[Stored data]
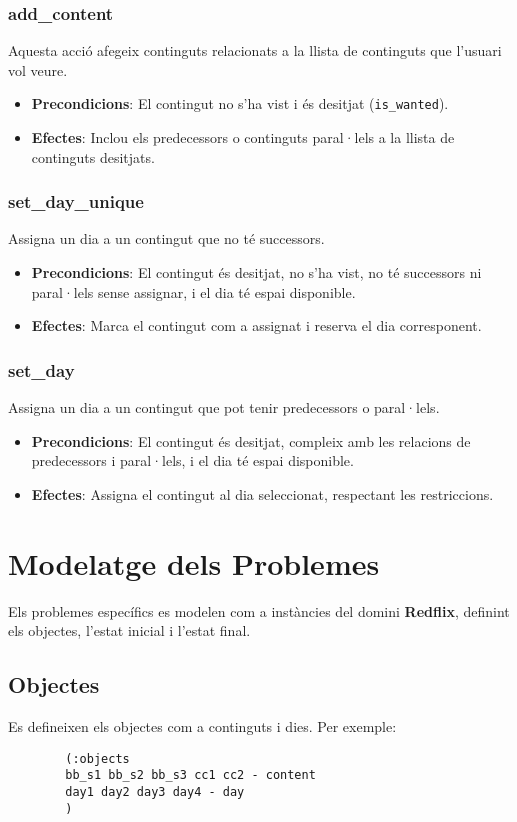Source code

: \documentclass[a4paper]{article}
\begin{document}
	\subsubsection{add\_content}
	Aquesta acció afegeix continguts relacionats a la llista de continguts que l'usuari vol veure.
	\begin{itemize}
		\item \textbf{Precondicions}: El contingut no s'ha vist i és desitjat (\texttt{is\_wanted}).
		\item \textbf{Efectes}: Inclou els predecessors o continguts paral·lels a la llista de continguts desitjats.
	\end{itemize}
	
	\subsubsection{set\_day\_unique}
	Assigna un dia a un contingut que no té successors.
	\begin{itemize}
		\item \textbf{Precondicions}: El contingut és desitjat, no s'ha vist, no té successors ni paral·lels sense assignar, i el dia té espai disponible.
		\item \textbf{Efectes}: Marca el contingut com a assignat i reserva el dia corresponent.
	\end{itemize}
	
	\subsubsection{set\_day}
	Assigna un dia a un contingut que pot tenir predecessors o paral·lels.
	\begin{itemize}
		\item \textbf{Precondicions}: El contingut és desitjat, compleix amb les relacions de predecessors i paral·lels, i el dia té espai disponible.
		\item \textbf{Efectes}: Assigna el contingut al dia seleccionat, respectant les restriccions.
	\end{itemize}
	
	\newpage
	\section{Modelatge dels Problemes}
	Els problemes específics es modelen com a instàncies del domini \textbf{Redflix}, definint els objectes, l'estat inicial i l'estat final.
	
	\subsection{Objectes}
	Es defineixen els objectes com a continguts i dies. Per exemple:
	\begin{verbatim}
		(:objects
		bb_s1 bb_s2 bb_s3 cc1 cc2 - content
		day1 day2 day3 day4 - day
		)
	\end{verbatim}
	
\end{document}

Task details: Repeat each entry above exactly, passing over any images.

Written response:
Source code

: \documentclass[a4paper]{article}
\begin{document}
	\subsubsection{add\_content}
	Aquesta acció afegeix continguts relacionats a la llista de continguts que l'usuari vol veure.
	\begin{itemize}
		\item \textbf{Precondicions}: El contingut no s'ha vist i és desitjat (\texttt{is\_wanted}).
		\item \textbf{Efectes}: Inclou els predecessors o continguts paral·lels a la llista de continguts desitjats.
	\end{itemize}
	
	\subsubsection{set\_day\_unique}
	Assigna un dia a un contingut que no té successors.
	\begin{itemize}
		\item \textbf{Precondicions}: El contingut és desitjat, no s'ha vist, no té successors ni paral·lels sense assignar, i el dia té espai disponible.
		\item \textbf{Efectes}: Marca el contingut com a assignat i reserva el dia corresponent.
	\end{itemize}
	
	\subsubsection{set\_day}
	Assigna un dia a un contingut que pot tenir predecessors o paral·lels.
	\begin{itemize}
		\item \textbf{Precondicions}: El contingut és desitjat, compleix amb les relacions de predecessors i paral·lels, i el dia té espai disponible.
		\item \textbf{Efectes}: Assigna el contingut al dia seleccionat, respectant les restriccions.
	\end{itemize}
	
	\newpage
	\section{Modelatge dels Problemes}
	Els problemes específics es modelen com a instàncies del domini \textbf{Redflix}, definint els objectes, l'estat inicial i l'estat final.
	
	\subsection{Objectes}
	Es defineixen els objectes com a continguts i dies. Per exemple:
	\begin{verbatim}
		(:objects
		bb_s1 bb_s2 bb_s3 cc1 cc2 - content
		day1 day2 day3 day4 - day
		)
	\end{verbatim}
	
\end{document}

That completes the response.